Kadın, ana, hatun, aile mabedinin derleyip düzenleyicisi olarak Türk toplumunda mühim bir konumdadır. O, yalnız evinde çocuk büyüten bir figür olarak kalmamış devle işlerinde de söz sahibi olmuştur. Tarihin bilinen, okunan sayfalarına baktığımız zaman Hunlarda, Göktürk ve Uygurlarda kağanın hanımı hatunu, devlet işlerinde kocası ile birlikte karar merci durumunda görürüz. Büyük sosyolog ve fikir adamı Ziya Gökalp bu hususla ilgili olarak şu bilgiyi vermektedir: Velayet-i amme hakan ile hatunun bir arada olması suretiyle tecelli ettiği için bir emirname yazıldığında “hakan emrediyor” ibaresiyle başlarsa kabul olunmaz “hakan ve hatun emrediyor ki” sözüyle başladığında muteber sayılıyordu. Hakan tek başına bir elçiyi huzuruna kabul etmez sağda hakan solda hatun oturduğu bir zamanda huzura alınırdı. Şölenlerde, kinkeşlerde, kurultaylarda, ibadet ve ayinlerde, harp ve sulh meclislerinde, hatun da mutlaka hakanla beraber bulunurdu. Kadınlar hükümdar, kale muhafızı, vali, sefir olabilirdi. Bu muhtevadan çıkaracağımız ders aşikar olsa gerek…
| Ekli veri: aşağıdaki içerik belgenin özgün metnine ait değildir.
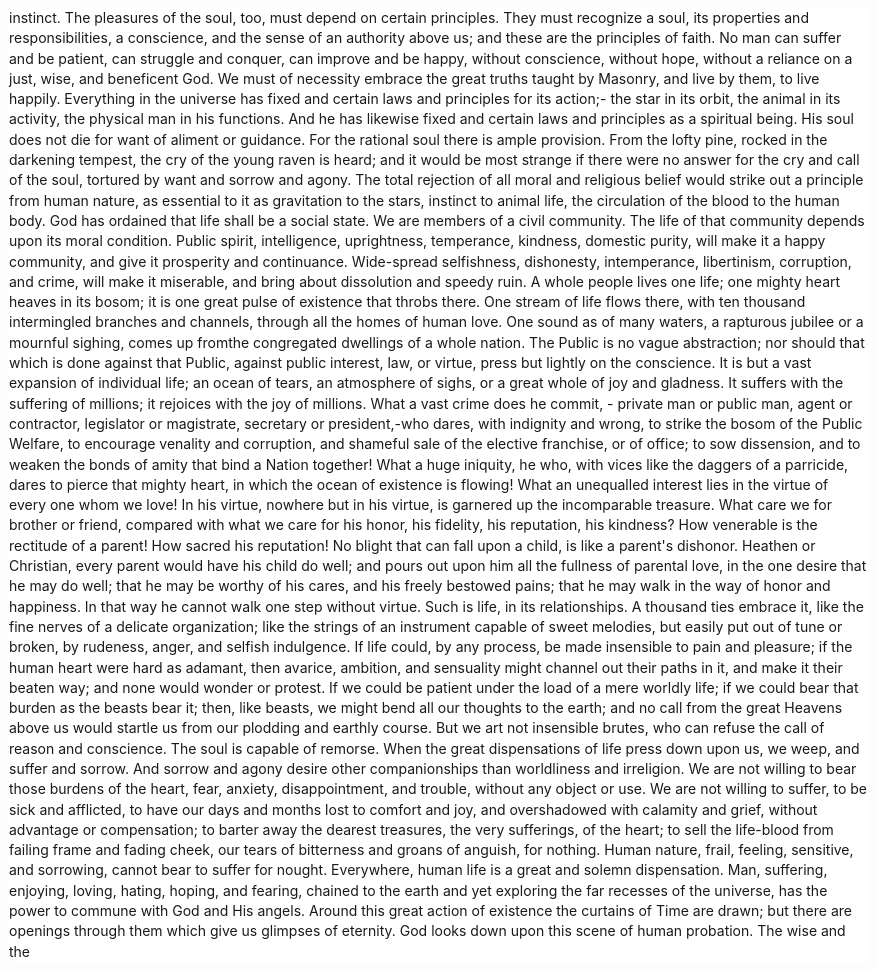 instinct. The pleasures of the soul, too, must depend on certain principles. They must recognize a soul, its properties and responsibilities, a conscience, and the sense of an authority above us; and these are the principles of faith. No man can suffer and be patient, can struggle and conquer, can improve and be happy, without conscience, without hope, without a reliance on a just, wise, and beneficent God. We must of necessity embrace the great truths taught by Masonry, and live by them, to live happily. Everything in the universe has fixed and certain laws and principles for its action;- the star in its orbit, the animal in its activity, the physical man in his functions. And he has likewise fixed and certain laws and principles as a spiritual being. His soul does not die for want of aliment or guidance. For the rational soul there is ample provision. From the lofty pine, rocked in the darkening tempest, the cry of the young raven is heard; and it would be most strange if there were no answer for the cry and call of the soul, tortured by want and sorrow and agony. The total rejection of all moral and religious belief would strike out a principle from human nature, as essential to it as gravitation to the stars, instinct to animal life, the circulation of the blood to the human body. God has ordained that life shall be a social state. We are members of a civil community. The life of that community depends upon its moral condition. Public spirit, intelligence, uprightness, temperance, kindness, domestic purity, will make it a happy community, and give it prosperity and continuance. Wide-spread selfishness, dishonesty, intemperance, libertinism, corruption, and crime, will make it miserable, and bring about dissolution and speedy ruin. A whole people lives one life; one mighty heart heaves in its bosom; it is one great pulse of existence that throbs there. One stream of life flows there, with ten thousand intermingled branches and channels, through all the homes of human love. One sound as of many waters, a rapturous jubilee or a mournful sighing, comes up fromthe congregated dwellings of a whole nation. The Public is no vague abstraction; nor should that which is done against that Public, against public interest, law, or virtue, press but lightly on the conscience. It is but a vast expansion of individual life; an ocean of tears, an atmosphere of sighs, or a great whole of joy and gladness. It suffers with the suffering of millions; it rejoices with the joy of millions. What a vast crime does he commit, - private man or public man, agent or contractor, legislator or magistrate, secretary or president,-who dares, with indignity and wrong, to strike the bosom of the Public Welfare, to encourage venality and corruption, and shameful sale of the elective franchise, or of office; to sow dissension, and to weaken the bonds of amity that bind a Nation together! What a huge iniquity, he who, with vices like the daggers of a parricide, dares to pierce that mighty heart, in which the ocean of existence is flowing! What an unequalled interest lies in the virtue of every one whom we love! In his virtue, nowhere but in his virtue, is garnered up the incomparable treasure. What care we for brother or friend, compared with what we care for his honor, his fidelity, his reputation, his kindness? How venerable is the rectitude of a parent! How sacred his reputation! No blight that can fall upon a child, is like a parent's dishonor. Heathen or Christian, every parent would have his child do well; and pours out upon him all the fullness of parental love, in the one desire that he may do well; that he may be worthy of his cares, and his freely bestowed pains; that he may walk in the way of honor and happiness. In that way he cannot walk one step without virtue. Such is life, in its relationships. A thousand ties embrace it, like the fine nerves of a delicate organization; like the strings of an instrument capable of sweet melodies, but easily put out of tune or broken, by rudeness, anger, and selfish indulgence. If life could, by any process, be made insensible to pain and pleasure; if the human heart were hard as adamant, then avarice, ambition, and sensuality might channel out their paths in it, and make it their beaten way; and none would wonder or protest. If we could be patient under the load of a mere worldly life; if we could bear that burden as the beasts bear it; then, like beasts, we might bend all our thoughts to the earth; and no call from the great Heavens above us would startle us from our plodding and earthly course. But we art not insensible brutes, who can refuse the call of reason and conscience. The soul is capable of remorse. When the great dispensations of life press down upon us, we weep, and suffer and sorrow. And sorrow and agony desire other companionships than worldliness and irreligion. We are not willing to bear those burdens of the heart, fear, anxiety, disappointment, and trouble, without any object or use. We are not willing to suffer, to be sick and afflicted, to have our days and months lost to comfort and joy, and overshadowed with calamity and grief, without advantage or compensation; to barter away the dearest treasures, the very sufferings, of the heart; to sell the life-blood from failing frame and fading cheek, our tears of bitterness and groans of anguish, for nothing. Human nature, frail, feeling, sensitive, and sorrowing, cannot bear to suffer for nought. Everywhere, human life is a great and solemn dispensation. Man, suffering, enjoying, loving, hating, hoping, and fearing, chained to the earth and yet exploring the far recesses of the universe, has the power to commune with God and His angels. Around this great action of existence the curtains of Time are drawn; but there are openings through them which give us glimpses of eternity. God looks down upon this scene of human probation. The wise and the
Kadın-erkek ayrımının ilkçağdan bu yana sıklıkla görüldüğü dünya düzeninde Türkler, çocukları arasında böyle bir ayrıma gitmemişlerdir. Yusuf Has Hacib Kutadgu Bilig’de hem oğul hem kız derken yahut Dede Korkut okurken bunun örneklerini görmek hiç de zor değildir. Ve yine görmekteyiz ki toplum hafızasının gidebildiği en eski yer olan efsane ve destanlar Türklerin kadına bakışını gösterme açısından oldukça kıymetli bilgiler içerir. Destanlara bakıldığında kahramanların anneleri ve eşleri hep ilahi ışıktan varlıklar olarak tasvir edilir.[1] Öyleyse kadın Türklerde yaratıcı güç olarak da tasvir edilmiş ve bu haliyle müthiş bir değer kuşanmıştır diyebiliriz.  Kadına atfedilen bu kutsiyetin ataerkilliğin yaygın olduğu hiçbir toplumda görülmediği herkesin malumudur. Fakat ne yazık ki İslamiyet’in kabulü ile birlikte kadın, toplum içindeki eski işlevini zamanla kaybetmiştir. Buna sebep olarak ise artan etkileşim neticesinde gelişen Bizans ve İran usulü yaşan tarzı gösterilebilir. [2] Kadın bu yaşam tarzında geri plana çekilerek daha çok ev içinde etkinlik göstermiştir. Siyasi ve toplumsal hayattan elini eteğini çeken kadına hakkı olan değerim yeniden verilmesi ise cumhuriyetin ilk yıllarına tekabül etmektedir. Bugün ise kadın gerek siyasi gerek sosyal hayatta gerekse iş sahasında etkindir.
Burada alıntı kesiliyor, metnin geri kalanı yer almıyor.